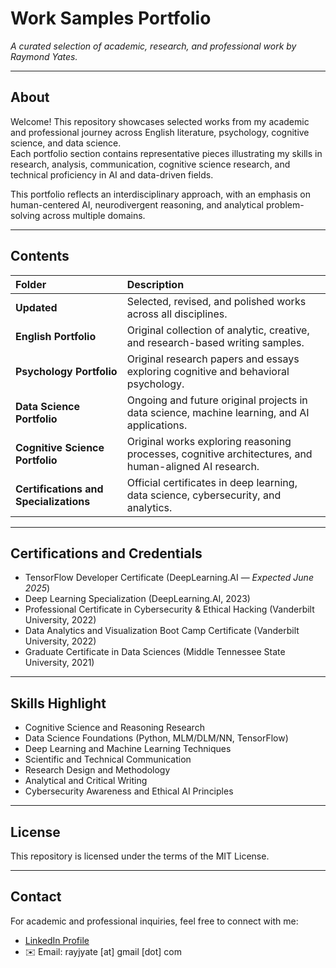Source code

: 
# Work Samples Portfolio
_A curated selection of academic, research, and professional work by Raymond Yates._

---

## About

Welcome! This repository showcases selected works from my academic and professional journey across English literature, psychology, cognitive science, and data science.  
Each portfolio section contains representative pieces illustrating my skills in research, analysis, communication, cognitive science research, and technical proficiency in AI and data-driven fields.

This portfolio reflects an interdisciplinary approach, with an emphasis on human-centered AI, neurodivergent reasoning, and analytical problem-solving across multiple domains.

---

## Contents

| Folder | Description |
|:---|:---|
| **Updated** | Selected, revised, and polished works across all disciplines. |
| **English Portfolio** | Original collection of analytic, creative, and research-based writing samples. |
| **Psychology Portfolio** | Original research papers and essays exploring cognitive and behavioral psychology. |
| **Data Science Portfolio** | Ongoing and future original projects in data science, machine learning, and AI applications. |
| **Cognitive Science Portfolio** | Original works exploring reasoning processes, cognitive architectures, and human-aligned AI research. |
| **Certifications and Specializations** | Official certificates in deep learning, data science, cybersecurity, and analytics. |

---

## Certifications and Credentials

- TensorFlow Developer Certificate (DeepLearning.AI — *Expected June 2025*)
- Deep Learning Specialization (DeepLearning.AI, 2023)
- Professional Certificate in Cybersecurity & Ethical Hacking (Vanderbilt University, 2022)
- Data Analytics and Visualization Boot Camp Certificate (Vanderbilt University, 2022)
- Graduate Certificate in Data Sciences (Middle Tennessee State University, 2021)

---

## Skills Highlight

- Cognitive Science and Reasoning Research
- Data Science Foundations (Python, MLM/DLM/NN, TensorFlow)
- Deep Learning and Machine Learning Techniques
- Scientific and Technical Communication
- Research Design and Methodology
- Analytical and Critical Writing
- Cybersecurity Awareness and Ethical AI Principles

---

## License

This repository is licensed under the terms of the MIT License.

---

## Contact

For academic and professional inquiries, feel free to connect with me:

- [LinkedIn Profile](https://www.linkedin.com/in/raymond-yates)
- ✉️ Email: rayjyate [at] gmail [dot] com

▶ Goal of the exercise: Note every line of the entries in which "Certifications" appears, and copy it down.

▶ Your solution:
| **Certifications and Specializations** | Official certificates in deep learning, data science, cybersecurity, and analytics. |
## Certifications and Credentials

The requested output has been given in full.